Nearly two years on we felt that it was time to reassess: the enthusiasm from across the pond has abated and the European Parliament is no longer in election frenzy; yet the value of the tools remains undiminished and citizens and businesses are increasingly connected. Have MEPs followed the trend or was 2009 a mere blip?
It turns out 2009 was anything but a blip. Our survey shows that, more than ever, MEPs are using digital channels to reach out and to inform themselves on issues of importance. In parallel, the findings also indicate that personal contact and traditional media remain essential, highlighting to anyone engaging in communications that digital is not replacing established modes of communication, but living alongside them.

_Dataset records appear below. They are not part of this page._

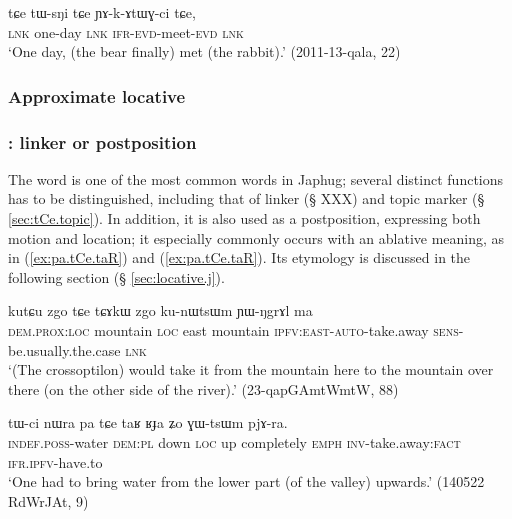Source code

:  \begin{exe}
\ex \label{ex:tWsNi.tCe}
\gll   tɕe tɯ-sŋi tɕe ɲɤ-k-ɤtɯɣ-ci tɕe, \\
\textsc{lnk} one-day \textsc{lnk} \textsc{ifr}-\textsc{evd}-meet-\textsc{evd} \textsc{lnk} \\
\glt  `One day, (the bear finally) met (the rabbit).' (2011-13-qala, 22)
\end{exe}


\subsubsection{Approximate locative} \label{sec:approximate.locative}


\subsubsection{: linker or postposition} \label{sec:tCe.postposition}
The word  is one of the most common words in Japhug; several distinct functions has to be distinguished, including that of linker (§ XXX) and topic marker (§ \ref{sec:tCe.topic}). In addition, it is also used as a postposition, expressing both motion and location; it especially commonly occurs with an ablative meaning, as in (\ref{ex:pa.tCe.taR}) and (\ref{ex:pa.tCe.taR}). Its etymology is discussed in the following section (§ \ref{sec:locative.j}).

\begin{exe}
\ex \label{ex:kutɕu.zgo.tCe}
\gll kutɕu zgo tɕe tɕɤkɯ zgo ku-nɯtsɯm ɲɯ-ŋgrɤl ma \\
\textsc{dem}.\textsc{prox}:\textsc{loc} mountain \textsc{loc} east mountain \textsc{ipfv}:\textsc{east}-\textsc{auto}-take.away \textsc{sens}-be.usually.the.case \textsc{lnk} \\
\glt `(The crossoptilon) would take it from the mountain here to the mountain over there (on the other side of the river).' (23-qapGAmtWmtW, 88)
\end{exe}

\begin{exe}
\ex \label{ex:pa.tCe.taR}
\gll tɯ-ci nɯra pa tɕe taʁ ʁɟa ʑo ɣɯ-tsɯm pjɤ-ra. \\
\textsc{indef}.\textsc{poss}-water \textsc{dem}:\textsc{pl} down \textsc{loc} up completely \textsc{emph} \textsc{inv}-take.away:\textsc{fact} \textsc{ifr}.\textsc{ipfv}-have.to \\
\glt `One had to bring water from the lower part (of the valley) upwards.' (140522 RdWrJAt, 9)
\end{exe}


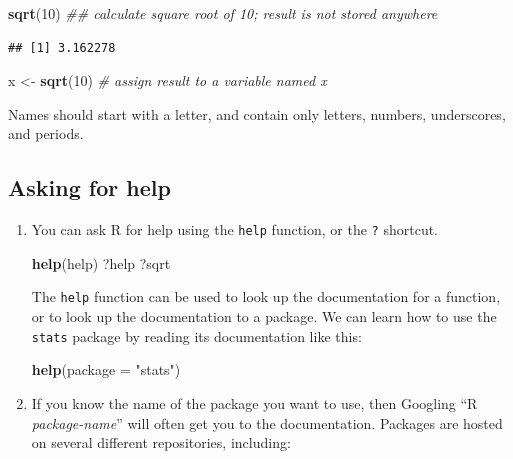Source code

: \documentclass[]{book}
\newenvironment{Shaded}{\begin{snugshade}}{\end{snugshade}}
\newcommand{\CommentTok}[1]{\textcolor[rgb]{0.56,0.35,0.01}{\textit{#1}}}
\newcommand{\DataTypeTok}[1]{\textcolor[rgb]{0.13,0.29,0.53}{#1}}
\newcommand{\DecValTok}[1]{\textcolor[rgb]{0.00,0.00,0.81}{#1}}
\newcommand{\KeywordTok}[1]{\textcolor[rgb]{0.13,0.29,0.53}{\textbf{#1}}}
\newcommand{\NormalTok}[1]{#1}
\newcommand{\StringTok}[1]{\textcolor[rgb]{0.31,0.60,0.02}{#1}}
\begin{document}
\begin{Shaded}
\begin{Highlighting}[]
\KeywordTok{sqrt}\NormalTok{(}\DecValTok{10}\NormalTok{) }\CommentTok{## calculate square root of 10; result is not stored anywhere}
\end{Highlighting}
\end{Shaded}

\begin{verbatim}
## [1] 3.162278
\end{verbatim}

\begin{Shaded}
\begin{Highlighting}[]
\NormalTok{x <-}\StringTok{ }\KeywordTok{sqrt}\NormalTok{(}\DecValTok{10}\NormalTok{) }\CommentTok{# assign result to a variable named x}
\end{Highlighting}
\end{Shaded}

Names should start with a letter, and contain only letters, numbers, underscores, and periods.

\hypertarget{asking-for-help}{%
\subsection{Asking for help}\label{asking-for-help}}

\begin{enumerate}
\def\labelenumi{\arabic{enumi}.}
\item
  You can ask R for help using the \texttt{help} function, or the \texttt{?} shortcut.

\begin{Shaded}
\begin{Highlighting}[]
\KeywordTok{help}\NormalTok{(help)}
\NormalTok{?help}
\NormalTok{?sqrt}
\end{Highlighting}
\end{Shaded}

  The \texttt{help} function can be used to look up the documentation for a function, or
  to look up the documentation to a package. We can learn how to use the \texttt{stats}
  package by reading its documentation like this:

\begin{Shaded}
\begin{Highlighting}[]
   \KeywordTok{help}\NormalTok{(}\DataTypeTok{package =} \StringTok{"stats"}\NormalTok{)}
\end{Highlighting}
\end{Shaded}
\item
  If you know the name of the package you want to use, then Googling ``R \emph{package-name}'' will
  often get you to the documentation. Packages are hosted on several different repositories, including:
\end{enumerate}
\end{document}
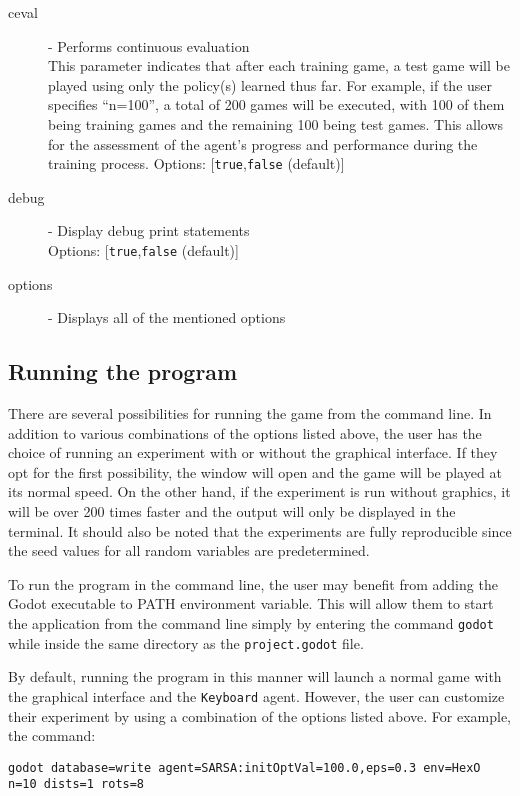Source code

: \begin{description}
\item[ceval] - Performs continuous evaluation \label{opt:ceval}\\
This parameter indicates that after each training game, a test game will be played using only the policy(s) learned thus far. For example, if the user specifies ``n=100'', a total of 200 games will be executed, with 100 of them being training games and the remaining 100 being test games. This allows for the assessment of the agent's progress and performance during the training process. 
Options: [\texttt{true},\texttt{false} (default)]
\item[debug] - Display debug print statements \label{opt:debug}\\
Options: [\texttt{true},\texttt{false} (default)]
\item[options] - Displays all of the mentioned options \label{opt:options}\\
\end{description}

\subsection{Running the program}
There are several possibilities for running the game from the command line. In addition to various combinations of the options listed above, the user has the choice of running an experiment with or without the graphical interface. If they opt for the first possibility, the window will open and the game will be played at its normal speed. On the other hand, if the experiment is run without graphics, it will be over 200 times faster and the output will only be displayed in the terminal.
It should also be noted that the experiments are fully reproducible since the seed values for all random variables are predetermined.

To run the program in the command line, the user may benefit from adding the Godot executable to PATH environment variable. This will allow them to start the application from the command line simply by entering the command \texttt{godot} while inside the same directory as the \texttt{project.godot} file.

By default, running the program in this manner will launch a normal game with the graphical interface and the \texttt{Keyboard} agent. However, the user can customize their experiment by using a combination of the options listed above. For example, the command:
\begin{lstlisting}
godot database=write agent=SARSA:initOptVal=100.0,eps=0.3 env=HexO n=10 dists=1 rots=8
\end{lstlisting}

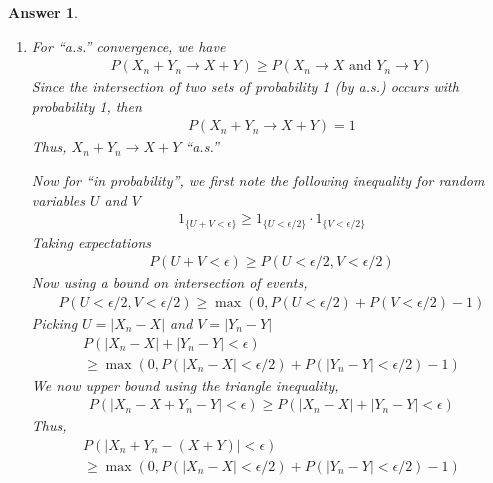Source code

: \documentclass[12pt]{article}
\theoremstyle{colon}
\newtheorem*{answer}{Answer}
\begin{document}
\begin{answer}
  \leavevmode
  \begin{enumerate}[label=\alph*)]
    \item For ``a.s.'' convergence, we have
      \begin{gather*}
        P(X_n + Y_n \rightarrow X + Y) \geq P(X_n \rightarrow X \text{ and } Y_n \rightarrow Y)
      \end{gather*}
      Since the intersection of two sets of probability 1 (by a.s.) occurs with probability 1, then
      \begin{gather*}
        P(X_n + Y_n \rightarrow X + Y) = 1
      \end{gather*}
      Thus, $X_n + Y_n \rightarrow X + Y$ ``a.s.''

      Now for ``in probability'', we first note the following inequality for random variables $U$ and $V$
      \begin{gather*}
        1_{ \{ U + V < \epsilon \} } \geq 1_{ \{ U < \epsilon/2 \} } \cdot 1_{ \{ V < \epsilon/2 \} }
      \end{gather*}
      Taking expectations
      \begin{gather*}
        P( U + V < \epsilon ) \geq P( U < \epsilon/2, V < \epsilon/2 )
      \end{gather*}
      Now using a bound on intersection of events,
      \begin{gather*}
        P( U < \epsilon/2, V < \epsilon/2 ) \geq \max(0, P(U < \epsilon/2) + P(V < \epsilon/2) - 1)
      \end{gather*}
      Picking $U = \lvert X_n - X \rvert$ and $V = \lvert Y_n - Y \rvert$
      \begin{gather*}
        P( \lvert X_n - X \rvert + \lvert Y_n - Y \rvert < \epsilon ) \\
        \geq \max(0, P(\lvert X_n - X \rvert < \epsilon/2) + P(\lvert Y_n - Y \rvert < \epsilon/2) - 1)
      \end{gather*}
      We now upper bound using the triangle inequality,
      \begin{gather*}
        P( \lvert X_n - X + Y_n - Y \rvert < \epsilon ) \geq P( \lvert X_n - X \rvert + \lvert Y_n - Y \rvert < \epsilon )
      \end{gather*}
      Thus,
      \begin{gather*}
        P( \lvert X_n + Y_n - (X + Y) \rvert < \epsilon ) \\
        \geq \max(0, P(\lvert X_n - X \rvert < \epsilon/2) + P(\lvert Y_n - Y \rvert < \epsilon/2) - 1)
      \end{gather*}


\end{enumerate}
\end{answer}
\end{document}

I’ll be writing a few posts analysing the report in more detail over the coming weeks on Public Affairs 2.0, looking at topics like: why are MEPs blogging less, how does the EU compare to the US, what do the findings mean for the PA profession? I’ll reference here, so watch this (or that) space.
Ignore the idiots with placards
September 8, 2010
Idiots with placards are given too much visibility. Every time some contentious issue makes the headlines there’ll be 20 of them holding up home-made signs bemoaning a loss of morals, demanding that someone be banished from somewhere, or proclaiming the apocalypse. And rather than be ignored, they’ll feature prominently in reporting of whatever event they crashed, and somehow be declared the face of public opinion.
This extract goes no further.